In the listing, find every line that has the string "langle" and copy it.
___ Working data
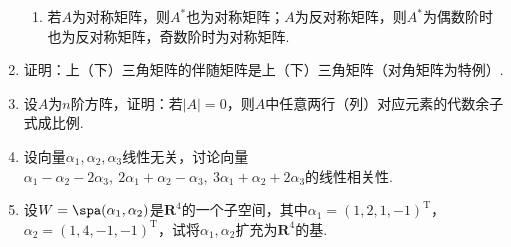 \begin{enumerate}
\begin{enumerate}
              \item 若$A$为对称矩阵，则$A^*$也为对称矩阵；$A$为反对称矩阵，则$A^*$为偶数阶时也为反对称矩阵，奇数阶时为对称矩阵.
          \end{enumerate}

    \item 证明：上（下）三角矩阵的伴随矩阵是上（下）三角矩阵（对角矩阵为特例）.

    \item 设$A$为$n$阶方阵，证明：若$|A|=0$，则$A$中任意两行（列）对应元素的代数余子式成比例.

    \item 设向量$\alpha_1,\alpha_2,\alpha_3$线性无关，讨论向量$\alpha_1-\alpha_2-2\alpha_3,\ 2\alpha_1+\alpha_2-\alpha_3,\ 3\alpha_1+\alpha_2+2\alpha_3$的线性相关性.

    \item 设$W=\spa(\alpha_1,\alpha_2)$是$\mathbf{R}^4$的一个子空间，其中$\alpha_1=(1,2,1,-1)^\mathrm{T}$，$\alpha_2=(1,4,-1,-1)^\mathrm{T}$，试将$\alpha_1,\alpha_2$扩充为$\mathbf{R}^4$的基.
\end{enumerate}

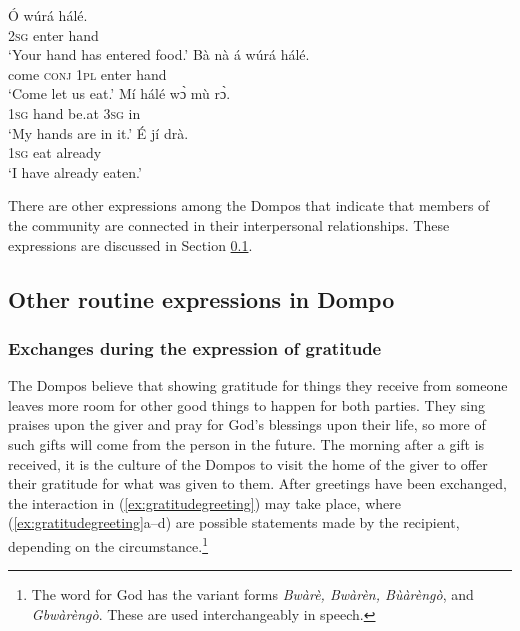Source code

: \documentclass[output=paper,colorlinks,citecolor=brown]{langscibook}
\begin{document}
\ea \label{ex:eatinggreeting}
\begin{xlist}
\ex 
    \gll Ó	wúrá	hálé.\\
						\textsc{2sg}	enter	hand\\
	\glt	‘Your hand has entered food.’
\ex
   \gll  Bà	nà	á	wúrá	hálé.\\
						come	\textsc{conj}	\textsc{1pl}	enter	hand\\
		\glt ‘Come let us eat.’
\ex
   \gll Mí	hálé	wɔ̀	mù	rɔ̀.\\
    						\textsc{1sg}	hand	be.at	\textsc{3sg}	in	\\
\glt			‘My hands are in it.’
 \ex
   \gll É	jí	drà.\\
   						\textsc{1sg}	eat	already		\\
\glt			‘I have already eaten.’
\end{xlist}
\z

There are other expressions among the Dompos that indicate that members of the community are connected in their interpersonal relationships. These expressions are discussed in Section \ref{Other routine expressions in Dompo}.

\subsection{Other routine expressions in Dompo}
\label{Other routine expressions in Dompo}

\subsubsection{Exchanges during the expression of gratitude}

The Dompos believe that showing gratitude for things they receive from someone leaves more room for other good things to happen for both parties. They sing praises upon the giver and pray for God’s blessings upon their life, so more of such gifts will come from the person in the future. The morning after a gift is received, it is the culture of the Dompos to visit the home of the giver to offer their gratitude for what was given to them. After greetings have been exchanged, the interaction in (\ref{ex:gratitudegreeting}) may take place, where (\ref{ex:gratitudegreeting}a--d) are possible statements made by the recipient, depending on the circumstance.\footnote{The word for God has the variant forms \textit{Bwàrè, Bwàrèn, Bùàrèngò}, and \textit{Gbwàrèngò}. These are used interchangeably in speech.}
\end{document}
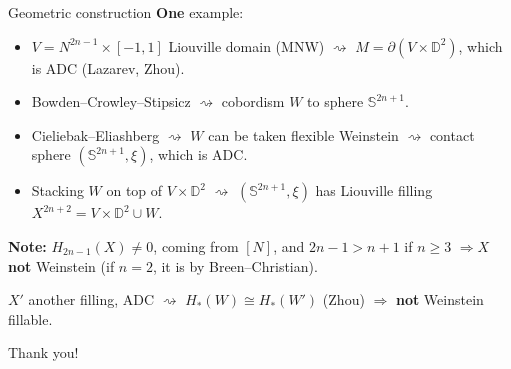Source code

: \documentclass{beamer}
\begin{document}
\begin{frame}{Geometric construction}
    \textbf{One} example: 

    \medskip

    \begin{itemize}
    
    \item $V=N^{2n-1}\times [-1,1]$ Liouville domain (MNW) $\rightsquigarrow$ $M=\partial (V \times \mathbb D^2)$, which is ADC (Lazarev, Zhou). 

    \medskip

    \pause
    
    \item Bowden--Crowley--Stipsicz  $\rightsquigarrow$ cobordism $W$ to sphere $\mathbb S^{2n+1}$.

    \medskip

    \pause

    \item Cieliebak--Eliashberg  $\rightsquigarrow$ $W$ can be taken flexible Weinstein $\rightsquigarrow$ contact sphere $(\mathbb S^{2n+1},\xi)$, which is ADC.

    \medskip

    \pause

    \item Stacking $W$ on top of $V\times \mathbb D^2$ $\rightsquigarrow$ $(\mathbb S^{2n+1},\xi)$ has Liouville filling $X^{2n+2}=V\times \mathbb D^2\cup W$. 

\end{itemize}

    \medskip 

    \pause
    
\begin{exampleblock}{}
    \textbf{Note:} $H_{2n-1}(X)\neq 0$, coming from $[N]$, and $2n-1>n+1$ if $n\geq 3$ $\Rightarrow X$ \textbf{not} Weinstein (if $n=2$, it is by Breen--Christian).
\end{exampleblock}

    \pause

     \medskip 

    $X'$ another filling, ADC $\rightsquigarrow$ $H_*(W)\cong H_*(W')$ (Zhou) $\Rightarrow$ \textbf{not} Weinstein fillable. 
\end{frame}

\begin{frame}
\centering
Thank you!
    
\end{frame}
\end{document}
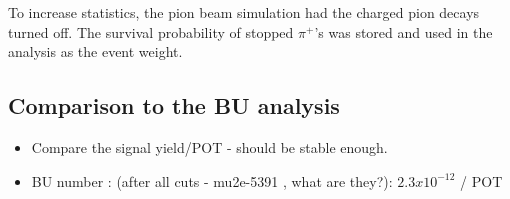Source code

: To increase statistics, the pion beam simulation had the charged pion decays turned off.
The survival probability of stopped $\pi^+$'s was stored and used in the analysis
as the event weight.

\subsection{Comparison to the BU analysis}

{\red 
\begin{itemize}
\item 
  Compare the signal yield/POT  - should be stable enough.
\item
  BU number : (after all cuts - mu2e-5391 , what are they?): $2.3 x 10^{-12}$ / POT
\end{itemize}
}

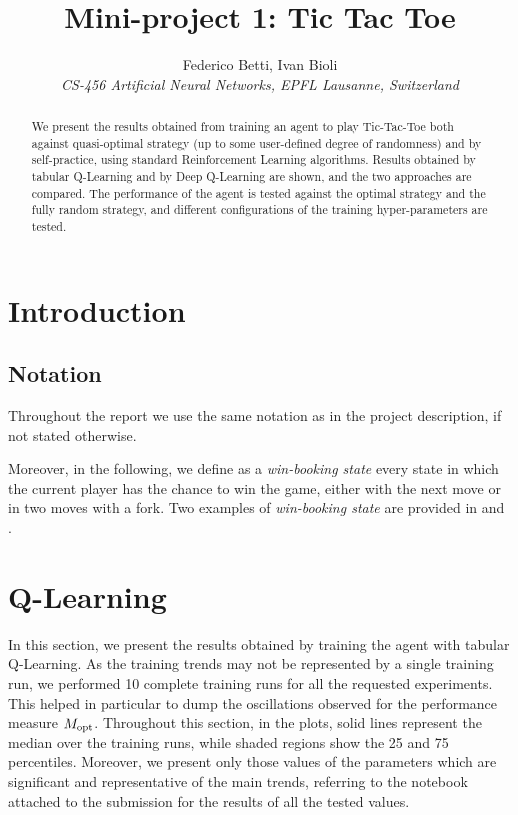 \documentclass[10pt]{IEEEtran}
\begin{document}
\title{Mini-project 1: Tic Tac Toe}

\author{
   Federico Betti, Ivan Bioli\\
  \textit{CS-456 Artificial Neural Networks, EPFL Lausanne, Switzerland}
}



\maketitle

\begin{abstract}
We present the results obtained from training an agent to play Tic-Tac-Toe both against quasi-optimal strategy (up to some user-defined degree of randomness) and by self-practice, using standard Reinforcement Learning algorithms. Results obtained by tabular Q-Learning and by Deep Q-Learning are shown, and the two approaches are compared. The performance of the agent is tested against the optimal strategy and the fully random strategy, and different configurations of the training hyper-parameters are tested. 
\end{abstract}

\section{Introduction}
\subsection{Notation}
Throughout the report we use the same notation as in the project description, if not stated otherwise.

Moreover, in the following, we define as a \emph{win-booking state} every state in which the current player has the chance to win the game, either with the next move or in two moves with a fork. Two examples of \emph{win-booking state} are provided in  and .

\section{Q-Learning}
In this section, we present the results obtained by training the agent with tabular Q-Learning. As the training trends may not be represented by a single training run, we performed 10 complete training runs for all the requested experiments. This helped in particular to dump the oscillations observed for the performance measure $M_{\text{opt}}$. Throughout this section, in the plots, solid lines represent the median over the training runs, while shaded regions show the 25 and 75 percentiles. Moreover, we present only those values of the parameters which are significant and representative of the main trends, referring to the notebook attached to the submission for the results of all the tested values.
\end{document}
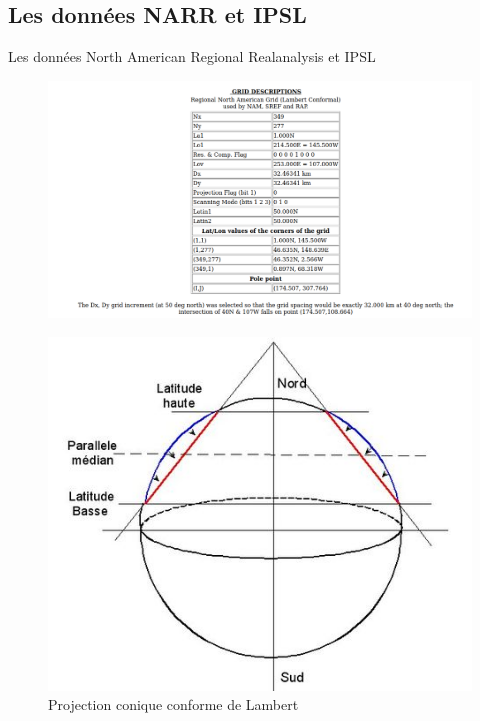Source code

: \documentclass{beamer}
\numberwithin{equation}{section}
\begin{document}
	\subsection{Les données NARR et IPSL}
	\begin{frame}{Les données North American Regional Realanalysis et IPSL}
		\begin{minipage}[b]{0.5\linewidth}
			\begin{figure}[H]
				\begin{center}
					\includegraphics[scale=0.12]{grid_prop.png}
				\end{center}
				\label{fig-maillage NARR}
			\end{figure}
		\end{minipage}\hfill
		\begin{minipage}[b]{0.5\linewidth}
			\begin{figure}[H]
				\label{fig-proj Lambert}
				\begin{center}
					\includegraphics[scale=0.3]{lambert.jpg}
				\end{center}
				\caption{Projection conique conforme de Lambert}
			\end{figure}
		\end{minipage}	
	\end{frame}
	
\end{document}
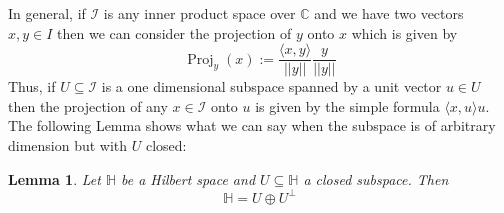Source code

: \documentclass[12pt]{article}
\theoremstyle{plain}
\newtheorem{lemma}[thm]{Lemma}
\theoremstyle{definition}
\newcommand{\bb}[1]{\mathbb{#1}}
\newcommand{\call}[1]{\mathcal{#1}}
\begin{document}
In general, if $\call{I}$ is any inner product space over $\bb{C}$ and we have two vectors $x,y \in I$ then we can consider the projection of $y$ onto $x$ which is given by
\begin{equation}\label{eq:easy_case}
    \operatorname{Proj}_y(x) := \frac{\langle x, y \rangle}{||y||} \frac{y}{||y||}
\end{equation}
Thus, if $U \subseteq \call{I}$ is a one dimensional subspace spanned by a unit vector $u \in U$ then the projection of any $x \in \call{I}$ onto $u$ is given by the simple formula $\langle x,u\rangle u$. The following Lemma shows what we can say when the subspace is of arbitrary dimension but with $U$ closed:
\begin{lemma}\label{lem:decomposition}
Let $\bb{H}$ be a Hilbert space and $U \subseteq \bb{H}$ a closed subspace. Then
\[\bb{H} = U \oplus U^\perp\]
\end{lemma}
\end{document}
______
## Solution to this problem
    \operatorname{Proj}_y(x) := \frac{\langle x, y \rangle}{||y||} \frac{y}{||y||}
Thus, if $U \subseteq \call{I}$ is a one dimensional subspace spanned by a unit vector $u \in U$ then the projection of any $x \in \call{I}$ onto $u$ is given by the simple formula $\langle x,u\rangle u$. The following Lemma shows what we can say when the subspace is of arbitrary dimension but with $U$ closed:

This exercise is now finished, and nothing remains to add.